Let the lines $$(2 - i)z = (2 + i)\bar{z}$$ and $$(2 + i)z + (i - 2)\bar{z} - 4i = 0$$, (here $$i^2 = -1$$) be normal to a circle $$C$$. If the line $$iz + \bar{z} + 1 + i = 0$$ is tangent to this circle $$C$$, then its radius is:

We need to find the equations of the two normal lines and the tangent line by converting from complex number form to Cartesian form.
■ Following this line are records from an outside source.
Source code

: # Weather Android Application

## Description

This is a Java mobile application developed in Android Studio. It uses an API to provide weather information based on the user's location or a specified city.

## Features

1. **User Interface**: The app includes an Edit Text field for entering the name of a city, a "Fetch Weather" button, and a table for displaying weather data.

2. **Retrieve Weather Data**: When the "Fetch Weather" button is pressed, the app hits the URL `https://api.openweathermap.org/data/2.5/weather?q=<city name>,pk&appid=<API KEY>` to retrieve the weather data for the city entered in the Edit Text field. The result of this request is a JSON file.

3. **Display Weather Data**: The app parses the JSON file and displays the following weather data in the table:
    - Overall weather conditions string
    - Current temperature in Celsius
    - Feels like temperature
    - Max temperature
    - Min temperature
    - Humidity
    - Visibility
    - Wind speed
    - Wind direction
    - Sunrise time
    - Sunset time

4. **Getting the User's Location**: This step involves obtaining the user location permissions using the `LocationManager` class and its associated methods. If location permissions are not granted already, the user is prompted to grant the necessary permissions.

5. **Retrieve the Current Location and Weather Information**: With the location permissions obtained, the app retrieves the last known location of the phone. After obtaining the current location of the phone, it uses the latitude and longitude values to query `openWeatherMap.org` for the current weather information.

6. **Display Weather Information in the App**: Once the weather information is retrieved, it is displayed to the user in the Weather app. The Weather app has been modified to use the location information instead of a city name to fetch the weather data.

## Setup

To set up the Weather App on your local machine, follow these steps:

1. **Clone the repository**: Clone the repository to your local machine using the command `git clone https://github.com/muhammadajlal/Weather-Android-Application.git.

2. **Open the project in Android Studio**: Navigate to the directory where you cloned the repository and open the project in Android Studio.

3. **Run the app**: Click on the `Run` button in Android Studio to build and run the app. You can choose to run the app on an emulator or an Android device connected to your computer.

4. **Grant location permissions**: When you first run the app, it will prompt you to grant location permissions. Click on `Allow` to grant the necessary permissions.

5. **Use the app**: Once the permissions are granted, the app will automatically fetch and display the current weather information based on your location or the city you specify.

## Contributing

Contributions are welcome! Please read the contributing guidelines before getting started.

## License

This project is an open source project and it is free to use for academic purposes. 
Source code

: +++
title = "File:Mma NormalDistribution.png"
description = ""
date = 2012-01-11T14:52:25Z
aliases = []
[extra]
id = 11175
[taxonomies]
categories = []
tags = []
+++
Let $$z = x + iy$$ and $$\bar{z} = x - iy$$.

For Line 1: $$(2 - i)z = (2 + i)\bar{z}$$. Expanding: $$(2 - i)(x + iy) = (2 + i)(x - iy)$$. The left side gives $$2x + 2iy - ix - i^2y = 2x + y + i(2y - x)$$. The right side gives $$2x - 2iy + ix - i^2y = 2x + y + i(x - 2y)$$. Equating imaginary parts: $$2y - x = x - 2y$$, which gives $$4y = 2x$$, or $$x = 2y$$.

For Line 2: $$(2 + i)z + (i - 2)\bar{z} - 4i = 0$$. Expanding: $$(2 + i)(x + iy) + (i - 2)(x - iy) - 4i = 0$$. This gives $$(2x - y + ix + 2iy) + (-2x + y + ix + 2iy) - 4i = 0$$, which simplifies to $$2ix + 4iy - 4i = 0$$. Dividing by $$2i$$: $$x + 2y - 2 = 0$$, or $$x + 2y = 2$$.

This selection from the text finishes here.